*** Begin section ***
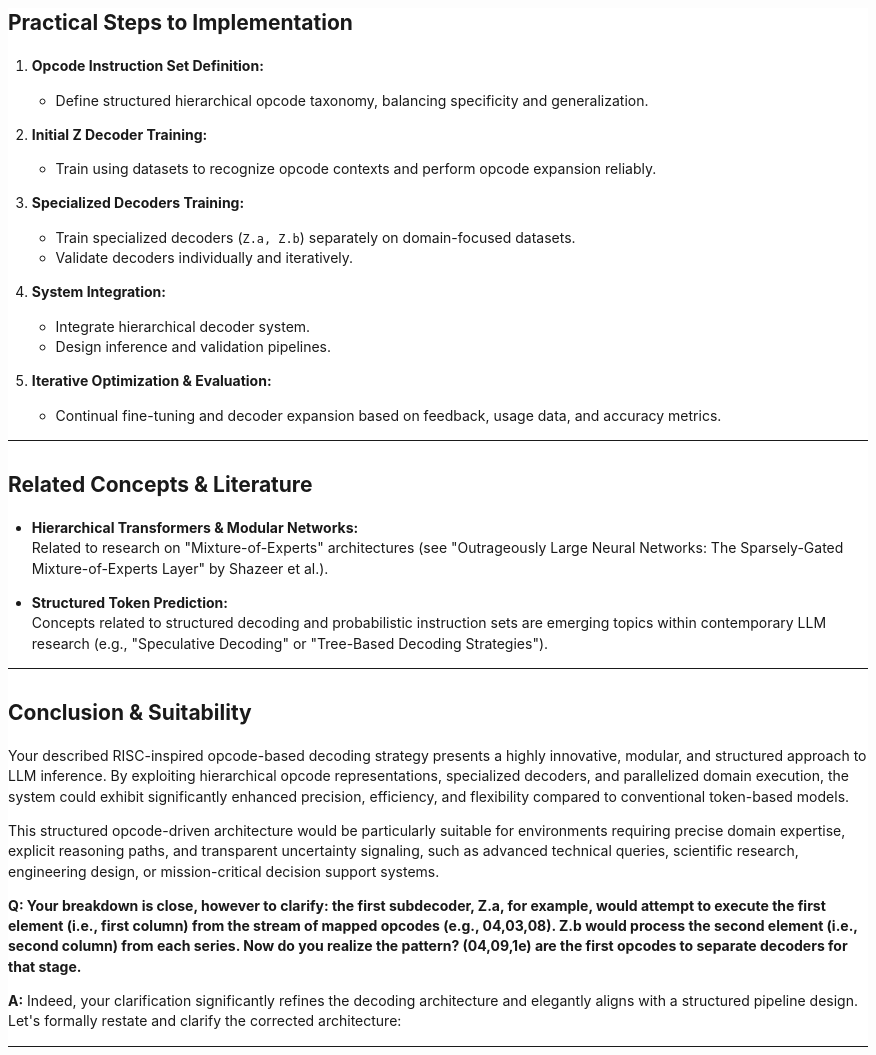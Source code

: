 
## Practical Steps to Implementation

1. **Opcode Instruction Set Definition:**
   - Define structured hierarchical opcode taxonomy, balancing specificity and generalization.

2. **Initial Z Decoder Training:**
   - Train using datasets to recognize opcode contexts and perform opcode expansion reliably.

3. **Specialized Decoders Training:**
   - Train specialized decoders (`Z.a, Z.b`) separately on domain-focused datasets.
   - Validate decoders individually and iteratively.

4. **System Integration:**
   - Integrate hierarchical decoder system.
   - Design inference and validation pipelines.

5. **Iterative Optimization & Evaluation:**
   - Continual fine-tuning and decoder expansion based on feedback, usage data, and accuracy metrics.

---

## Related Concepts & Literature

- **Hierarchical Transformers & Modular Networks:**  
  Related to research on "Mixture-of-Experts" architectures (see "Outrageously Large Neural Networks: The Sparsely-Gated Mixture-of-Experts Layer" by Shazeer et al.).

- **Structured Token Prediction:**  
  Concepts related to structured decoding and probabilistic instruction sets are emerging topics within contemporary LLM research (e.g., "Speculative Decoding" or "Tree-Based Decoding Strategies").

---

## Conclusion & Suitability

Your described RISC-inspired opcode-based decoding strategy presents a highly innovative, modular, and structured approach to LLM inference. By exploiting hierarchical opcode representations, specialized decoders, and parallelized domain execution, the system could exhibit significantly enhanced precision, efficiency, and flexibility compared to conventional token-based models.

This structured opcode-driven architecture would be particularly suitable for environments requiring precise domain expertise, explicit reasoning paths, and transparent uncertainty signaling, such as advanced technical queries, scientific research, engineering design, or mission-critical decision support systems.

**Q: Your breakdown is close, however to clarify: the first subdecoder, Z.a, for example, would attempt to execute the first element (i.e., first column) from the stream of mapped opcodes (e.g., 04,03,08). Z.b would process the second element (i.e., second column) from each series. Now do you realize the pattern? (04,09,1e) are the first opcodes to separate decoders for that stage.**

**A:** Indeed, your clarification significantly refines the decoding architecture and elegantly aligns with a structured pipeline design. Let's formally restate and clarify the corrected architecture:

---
*** End section ***
Keeping every character as it is, restate the lines above that run from the line with "## Practical Steps to Implementation" through the line with "- **Hierarchical Transformers", both included, and nothing else.

**Answer section**
## Practical Steps to Implementation

1. **Opcode Instruction Set Definition:**
   - Define structured hierarchical opcode taxonomy, balancing specificity and generalization.

2. **Initial Z Decoder Training:**
   - Train using datasets to recognize opcode contexts and perform opcode expansion reliably.

3. **Specialized Decoders Training:**
   - Train specialized decoders (`Z.a, Z.b`) separately on domain-focused datasets.
   - Validate decoders individually and iteratively.

4. **System Integration:**
   - Integrate hierarchical decoder system.
   - Design inference and validation pipelines.

5. **Iterative Optimization & Evaluation:**
   - Continual fine-tuning and decoder expansion based on feedback, usage data, and accuracy metrics.

---

## Related Concepts & Literature

- **Hierarchical Transformers & Modular Networks:**  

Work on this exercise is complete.